An effort to draw long-overdue attention to Snow’s accomplishments will take place during a memorial dedication and headstone unveiling on Tuesday, Aug. 15, 2017, at 10:30 a.m. in Forest Hill Cemetery, 8660 N. State Route 66, Piqua, where Snow is buried. The ceremony also will mark the 110th anniversary of Snow’s birth.
Speaking at the ceremony will be a representative of the Snow family; James C. Oda, director of the Piqua Public Library; and Michael Gessel, a researcher on Snow’s life and officer of The International Wizard of Oz Club. Attendance is free and the public is invited to attend.
After graduating from Piqua High School in 1925, Snow wrote features and a weekly radio review column for the Piqua Daily Call.
He is best known as the author of two books in the “Wizard of Oz” series — “The Shaggy Man of Oz” and “The Magical Mimics of Oz,” which tell the further adventures of Dorothy, the Wizard, the Scarecrow, and other fanciful characters from the wonderful Land of Oz created by L. Frank Baum. Snow also penned a reference work, “Who’s Who in Oz,”and began a biography on Baum, which was never completed.

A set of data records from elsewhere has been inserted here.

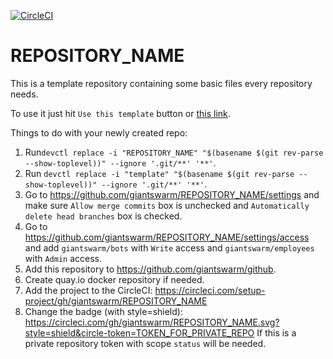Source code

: [![CircleCI](https://circleci.com/gh/giantswarm/template.svg?style=shield)](https://circleci.com/gh/giantswarm/template)

# REPOSITORY_NAME

This is a template repository containing some basic files every repository
needs.

To use it just hit `Use this template` button or [this link][generate].

Things to do with your newly created repo:

1. Run`devctl replace -i "REPOSITORY_NAME" "$(basename $(git rev-parse
   --show-toplevel))" --ignore '.git/**' '**'`.
2. Run `devctl replace -i "template" "$(basename $(git rev-parse
   --show-toplevel))" --ignore '.git/**' '**'`.
3. Go to https://github.com/giantswarm/REPOSITORY_NAME/settings and make sure `Allow
   merge commits` box is unchecked and `Automatically delete head branches` box
   is checked.
4. Go to https://github.com/giantswarm/REPOSITORY_NAME/settings/access and add
   `giantswarm/bots` with `Write` access and `giantswarm/employees` with
   `Admin` access.
5. Add this repository to https://github.com/giantswarm/github.
6. Create quay.io docker repository if needed.
7. Add the project to the CircleCI:
   https://circleci.com/setup-project/gh/giantswarm/REPOSITORY_NAME
8. Change the badge (with style=shield):
   https://circleci.com/gh/giantswarm/REPOSITORY_NAME.svg?style=shield&circle-token=TOKEN_FOR_PRIVATE_REPO
   If this is a private repository token with scope `status` will be needed.

[generate]: https://github.com/giantswarm/template/generate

Snow was one of the foremost experts on Baum, and he assembled an outstanding collection of Baum first editions and Oz rarities. His work to promote Baum and Oz led to the founding of The International Wizard of Oz Club the year after he died.
He also achieved acclaim in science fiction circles. Snow published short stories of speculative fiction, some of which continue to be reprinted in anthologies of great works of the genre.
In addition to Oz, radio was a lifelong interest for Snow. While attending Piqua High School, he wrote what is believed to be the nation’s first regular newspaper column of radio reviews for the Cincinnati Enquirer. As publicity director for the Dayton radio station WSMK, he came up with the idea for the new station call letters, WING, which are still used today.
Snow also wrote short stories of speculative fiction for Weird Tales magazine. These and others were included in an anthology, “Dark Music and Other Spectral Tales,” which was published in 1947. Some of those stories have been reprinted in modern anthologies of great works in the genre. Snow’s circle included many of the top science fiction writers and editors of the time, including Ray Bradbury.
In 2007, the Dayton Metro Library held an exhibit of Snow’s books and Oz memorabilia to mark the centennial of his birth.